* [WORK ITEM] The answer is to be an exact copy of the lines below running from the line with "## 5\. Details of the implementation" down to the line with "### How to parallelize a routine: some hints", both ends included, and nothing more.

*** Opening SUPPLIED DATA ***

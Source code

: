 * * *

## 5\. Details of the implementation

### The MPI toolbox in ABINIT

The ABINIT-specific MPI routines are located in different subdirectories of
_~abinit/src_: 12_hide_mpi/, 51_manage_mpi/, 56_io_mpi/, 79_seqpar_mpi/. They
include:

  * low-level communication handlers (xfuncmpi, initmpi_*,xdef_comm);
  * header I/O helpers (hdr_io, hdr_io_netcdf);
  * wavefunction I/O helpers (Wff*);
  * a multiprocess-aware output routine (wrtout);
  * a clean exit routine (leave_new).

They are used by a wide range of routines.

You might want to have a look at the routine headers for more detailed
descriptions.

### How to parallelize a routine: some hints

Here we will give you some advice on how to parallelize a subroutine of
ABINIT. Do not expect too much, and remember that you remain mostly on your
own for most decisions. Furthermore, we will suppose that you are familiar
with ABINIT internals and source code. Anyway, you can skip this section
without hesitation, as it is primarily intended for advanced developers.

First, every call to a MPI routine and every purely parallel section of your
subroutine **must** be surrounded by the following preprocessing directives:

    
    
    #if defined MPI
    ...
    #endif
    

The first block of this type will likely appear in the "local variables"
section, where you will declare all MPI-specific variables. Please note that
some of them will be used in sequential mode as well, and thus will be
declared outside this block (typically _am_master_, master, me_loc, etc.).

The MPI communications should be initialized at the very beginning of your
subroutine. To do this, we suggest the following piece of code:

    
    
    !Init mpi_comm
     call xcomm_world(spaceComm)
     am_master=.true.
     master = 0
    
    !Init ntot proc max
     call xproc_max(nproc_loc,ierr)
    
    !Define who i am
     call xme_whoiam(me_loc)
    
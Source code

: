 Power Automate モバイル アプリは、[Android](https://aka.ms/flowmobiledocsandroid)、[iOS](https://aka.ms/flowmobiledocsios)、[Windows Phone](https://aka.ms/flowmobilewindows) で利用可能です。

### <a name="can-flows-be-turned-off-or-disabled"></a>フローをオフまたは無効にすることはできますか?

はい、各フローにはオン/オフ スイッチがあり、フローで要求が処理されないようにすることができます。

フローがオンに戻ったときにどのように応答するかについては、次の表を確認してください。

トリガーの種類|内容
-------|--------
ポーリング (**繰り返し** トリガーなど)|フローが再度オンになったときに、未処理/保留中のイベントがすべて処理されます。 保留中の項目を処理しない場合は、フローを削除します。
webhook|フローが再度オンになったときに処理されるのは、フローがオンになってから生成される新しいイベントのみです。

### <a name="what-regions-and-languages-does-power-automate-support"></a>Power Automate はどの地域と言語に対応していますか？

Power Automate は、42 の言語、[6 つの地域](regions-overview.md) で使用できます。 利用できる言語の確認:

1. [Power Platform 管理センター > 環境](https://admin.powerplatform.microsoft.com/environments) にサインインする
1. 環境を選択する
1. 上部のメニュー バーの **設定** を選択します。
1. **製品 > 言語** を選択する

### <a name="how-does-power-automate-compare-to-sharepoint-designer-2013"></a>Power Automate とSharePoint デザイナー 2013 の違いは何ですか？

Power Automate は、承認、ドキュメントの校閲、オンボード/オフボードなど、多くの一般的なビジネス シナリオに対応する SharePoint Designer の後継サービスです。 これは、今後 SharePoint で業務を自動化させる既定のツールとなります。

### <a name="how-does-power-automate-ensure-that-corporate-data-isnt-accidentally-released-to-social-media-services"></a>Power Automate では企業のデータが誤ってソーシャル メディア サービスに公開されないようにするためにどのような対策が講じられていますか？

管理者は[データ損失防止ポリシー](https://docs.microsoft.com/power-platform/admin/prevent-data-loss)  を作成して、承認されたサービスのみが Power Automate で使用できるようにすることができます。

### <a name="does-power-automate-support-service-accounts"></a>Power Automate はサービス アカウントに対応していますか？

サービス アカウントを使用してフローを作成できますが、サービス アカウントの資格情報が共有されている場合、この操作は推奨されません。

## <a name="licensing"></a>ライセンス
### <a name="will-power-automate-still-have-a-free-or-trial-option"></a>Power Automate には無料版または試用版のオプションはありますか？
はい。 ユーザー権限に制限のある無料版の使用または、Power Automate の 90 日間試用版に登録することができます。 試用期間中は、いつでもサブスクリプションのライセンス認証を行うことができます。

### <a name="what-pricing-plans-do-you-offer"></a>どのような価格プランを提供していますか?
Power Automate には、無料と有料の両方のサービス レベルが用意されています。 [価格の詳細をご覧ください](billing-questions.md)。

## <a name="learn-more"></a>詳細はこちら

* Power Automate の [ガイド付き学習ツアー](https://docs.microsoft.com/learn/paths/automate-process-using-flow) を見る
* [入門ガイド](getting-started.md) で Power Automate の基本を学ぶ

*** Closing SUPPLIED DATA ***

* [ANSWER SPACE]
## 5\. Details of the implementation

### The MPI toolbox in ABINIT

The ABINIT-specific MPI routines are located in different subdirectories of
_~abinit/src_: 12_hide_mpi/, 51_manage_mpi/, 56_io_mpi/, 79_seqpar_mpi/. They
include:

  * low-level communication handlers (xfuncmpi, initmpi_*,xdef_comm);
  * header I/O helpers (hdr_io, hdr_io_netcdf);
  * wavefunction I/O helpers (Wff*);
  * a multiprocess-aware output routine (wrtout);
  * a clean exit routine (leave_new).

They are used by a wide range of routines.

You might want to have a look at the routine headers for more detailed
descriptions.

### How to parallelize a routine: some hints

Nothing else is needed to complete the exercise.